The Python package Cutadapt v1.4.2 was used to access the raw sequence reads. Fastp (q 15 -u 50 -y -g -Y 10 -e 20 -l 100 -b 150 -B 150) was used to filter connectors and low-quality reads. Low-quality reads were removed, which were those with a proportion of N > 10% or the quality value Q ≤ 10 accounting for > 50% of the reads. mRNA was set to 0.1, used soap to align reads (soap -a 1.fq -b 2.fq -D /share/nas2/database/sRNA_database/current/ncRNA_integer.fasta.index -o −2 -m 100 -x 1000 -u unmap.fa). HISAT2 (--dta -p 6 --max-intronlen 50) was used to align the trimmed reads with the Malus domestica GDDH13_v1.1_GDR transcriptome database35. A count table was generated using StringTie 1.3.4d (--merge -F 0.1 -T 0.1)36.

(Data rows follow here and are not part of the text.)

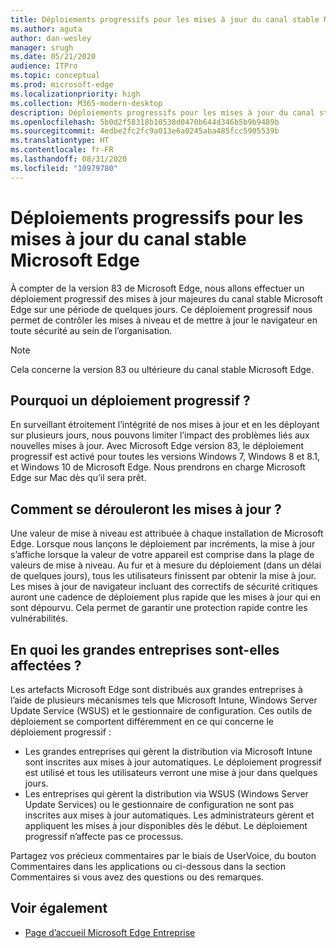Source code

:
 ```yaml
---
title: Déploiements progressifs pour les mises à jour du canal stable Microsoft Edge
ms.author: aguta
author: dan-wesley
manager: srugh
ms.date: 05/21/2020
audience: ITPro
ms.topic: conceptual
ms.prod: microsoft-edge
ms.localizationpriority: high
ms.collection: M365-modern-desktop
description: Déploiements progressifs pour les mises à jour du canal stable Microsoft Edge
ms.openlocfilehash: 5b0d2f58318b10538d0470b644d346b5b9b9489b
ms.sourcegitcommit: 4edbe2fc2fc9a013e6a0245aba485fcc5905539b
ms.translationtype: HT
ms.contentlocale: fr-FR
ms.lasthandoff: 08/31/2020
ms.locfileid: "10979780"
---
```

# Déploiements progressifs pour les mises à jour du canal stable Microsoft Edge

À compter de la version 83 de Microsoft Edge, nous allons effectuer un déploiement progressif des mises à jour majeures du canal stable Microsoft Edge sur une période de quelques jours. Ce déploiement progressif nous permet de contrôler les mises à niveau et de mettre à jour le navigateur en toute sécurité au sein de l’organisation.

> [!NOTE]
> Cela concerne la version 83 ou ultérieure du canal stable Microsoft Edge.

##  <a name="why-do-we-need-progressive-rollout"></a>Pourquoi un déploiement progressif ?

En surveillant étroitement l’intégrité de nos mises à jour et en les déployant sur plusieurs jours, nous pouvons limiter l’impact des problèmes liés aux nouvelles mises à jour. Avec Microsoft Edge version 83, le déploiement progressif est activé pour toutes les versions Windows 7, Windows 8 et 8.1, et Windows 10 de Microsoft Edge. Nous prendrons en charge Microsoft Edge sur Mac dès qu’il sera prêt.

##  <a name="how-will-the-updates-work"></a>Comment se dérouleront les mises à jour ?

Une valeur de mise à niveau est attribuée à chaque installation de Microsoft Edge. Lorsque nous lançons le déploiement par incréments, la mise à jour s’affiche lorsque la valeur de votre appareil est comprise dans la plage de valeurs de mise à niveau. Au fur et à mesure du déploiement (dans un délai de quelques jours), tous les utilisateurs finissent par obtenir la mise à jour. Les mises à jour de navigateur incluant des correctifs de sécurité critiques auront une cadence de déploiement plus rapide que les mises à jour qui en sont dépourvu. Cela permet de garantir une protection rapide contre les vulnérabilités.

##  <a name="how-does-this-affect-enterprises"></a>En quoi les grandes entreprises sont-elles affectées ?

Les artefacts Microsoft Edge sont distribués aux grandes entreprises à l’aide de plusieurs mécanismes tels que Microsoft Intune, Windows Server Update Service (WSUS) et le gestionnaire de configuration. Ces outils de déploiement se comportent différemment en ce qui concerne le déploiement progressif :

- Les grandes entreprises qui gèrent la distribution via Microsoft Intune sont inscrites aux mises à jour automatiques. Le déploiement progressif est utilisé et tous les utilisateurs verront une mise à jour dans quelques jours.
- Les entreprises qui gèrent la distribution via WSUS (Windows Server Update Services) ou le gestionnaire de configuration ne sont pas inscrites aux mises à jour automatiques. Les administrateurs gèrent et appliquent les mises à jour disponibles dès le début. Le déploiement progressif n’affecte pas ce processus.

Partagez vos précieux commentaires par le biais de UserVoice, du bouton Commentaires dans les applications ou ci-dessous dans la section Commentaires si vous avez des questions ou des remarques.

##  <a name="see-also"></a>Voir également

- [Page d’accueil Microsoft Edge Entreprise](https://aka.ms/EdgeEnterprise)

Principal component analysis

Principal component analysis (PCA) classified the RNA-seq data from different treatments and tissues, which provided a foundation for data exploration. PCA results were extracted and visualised using ggplot237. Four grafted combinations were separated from each other after Cd exposure, suggesting that Cd affected the transcript abundance of the roots and leaves of grafted combinations (Fig. 3). Irrespective of Cd treatment, a strong separation according to species (Mb and Mm) or cultivars (FJ and HF) was observed in root and leaf tissues, suggesting a strong variation of transcript abundance among species or cultivars. In addition, the leaves of the same apple cultivar scions grafted onto different rootstocks (Mb or Mm) were separated, and a similar result was found in the roots (Fig. 3). These results indicate that gene expression patterns in a graft combination are affected by rootstock, scion, and their interaction.

Fig. 3
figure 3

PCA of RNA-seq count data. (a) PCA of roots; (b) PCA of leaves.

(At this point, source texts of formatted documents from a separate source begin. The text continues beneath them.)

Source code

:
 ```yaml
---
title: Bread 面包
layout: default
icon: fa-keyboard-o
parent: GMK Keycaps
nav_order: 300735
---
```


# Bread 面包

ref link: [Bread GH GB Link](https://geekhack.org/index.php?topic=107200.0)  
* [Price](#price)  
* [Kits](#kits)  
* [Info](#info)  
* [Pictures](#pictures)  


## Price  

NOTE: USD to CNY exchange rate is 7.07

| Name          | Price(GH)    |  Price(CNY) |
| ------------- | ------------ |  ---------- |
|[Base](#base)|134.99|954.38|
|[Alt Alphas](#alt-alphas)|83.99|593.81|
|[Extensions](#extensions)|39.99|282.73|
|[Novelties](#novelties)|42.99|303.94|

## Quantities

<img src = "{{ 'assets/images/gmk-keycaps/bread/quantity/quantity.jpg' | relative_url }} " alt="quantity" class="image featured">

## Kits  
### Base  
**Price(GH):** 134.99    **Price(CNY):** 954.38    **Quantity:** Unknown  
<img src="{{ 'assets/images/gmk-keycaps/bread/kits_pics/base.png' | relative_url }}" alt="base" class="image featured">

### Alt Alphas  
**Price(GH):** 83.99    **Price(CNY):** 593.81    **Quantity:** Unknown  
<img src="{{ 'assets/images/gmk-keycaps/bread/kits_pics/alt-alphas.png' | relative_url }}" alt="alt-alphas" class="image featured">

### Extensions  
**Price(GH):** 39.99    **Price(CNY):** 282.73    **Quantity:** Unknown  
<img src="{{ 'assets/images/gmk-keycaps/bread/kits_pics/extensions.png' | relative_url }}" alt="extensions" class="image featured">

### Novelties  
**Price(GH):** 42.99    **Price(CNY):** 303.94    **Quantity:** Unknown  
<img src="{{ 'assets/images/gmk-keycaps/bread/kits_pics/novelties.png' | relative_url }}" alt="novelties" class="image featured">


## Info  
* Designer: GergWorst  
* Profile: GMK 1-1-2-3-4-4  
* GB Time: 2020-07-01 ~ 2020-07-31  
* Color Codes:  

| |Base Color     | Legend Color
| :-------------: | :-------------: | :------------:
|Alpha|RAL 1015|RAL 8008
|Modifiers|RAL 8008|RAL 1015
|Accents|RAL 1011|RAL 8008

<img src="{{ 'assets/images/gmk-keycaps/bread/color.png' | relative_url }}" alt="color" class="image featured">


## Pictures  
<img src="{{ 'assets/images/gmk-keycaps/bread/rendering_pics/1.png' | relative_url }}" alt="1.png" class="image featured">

Initial analysis of differentially expressed genes

R package DESeq 2 1.6.3 (default: test = “Wald”, fitType = “parametric”) was applied to analyse the count data38. Genes with library sizes aligned one read per million reads were retained in reproducible samples for each treatment group. Venn diagrams were constructed using an online Venn diagram tool ( DEGs were tissue specific after 50 μM Cd exposure (Fig. 4). The number of DEGs in roots of grafted combinations was greater than that in leaves exposed to Cd. In the four grafted combinations, 276 shared genes were found in the roots, while 290 shared genes were observed in the leaves (Fig. 4a,b). The number of roots specific DEGs in the scions (FJ and HF) grafted onto Mb rootstock was greater than those grafted onto Mm, 42.9% in FJ/Mb, 35.2% in HF/Mb, 24.2% in FJ/Mm, and 29.5% in HF/Mm (Fig. 4a). These results indicated that Mb and Mm are two rootstock genotypes with different responses to Cd conditions and Mb is more susceptible (Fig. 4a). Moreover, specific DEGs were found between FJ/Mb and HF/Mb, and FJ/Mm and HF/Mm, indicating that gene expression patterns in the roots were affected by the scions. In leaves tissues, the largest number of specific DEGs was found in FJ/Mb (37.1%), followed by HF/Mb (35.2%), FJ/Mm (12.4%), and HF/Mm (10.6%), revealing that scion cultivars affect the gene expression patterns of leaves in response to Cd stress (Fig. 4b). The proportion of specific DEGs of leaves in the scions grafted onto Mb was approximately 3.0 times that of those grafted onto Mm, indicating that the rootstock also influences gene expression patterns in the leaves. These results reveal that the gene expression patterns of Malus grafted combinations to Cd stress are affected by rootstock, scion, and their interaction. This initial analysis shows this dataset can be applied to identify conserved processes of Cd absorption, transport, and detoxification that are shared by all four grafting combinations, as well as the specific Cd responses in Malus plants regulated by rootstock, scion, and their interaction.

Fig. 4
figure 4

Venn diagram of DEGs in roots and leaves of different Malus grafted combinations under 0 or 50 μM CdCl2. (a) Intersections of Cd-regulated DEGs in root tissues of grafted combinations; (b) intersections of Cd-regulated DEGs in leaf tissues of grafted combination.

qRT-PCR vertification of RNA-seq data

The results of qRT-PCR of nine selected genes were in accordance with transcriptome profiles, indicating the validity of RNA-seq results (Fig. 5).

Fig. 5
figure 5

Relative gene expression of nine DEGs in the roots by qRT-PCR and RNA sequencing.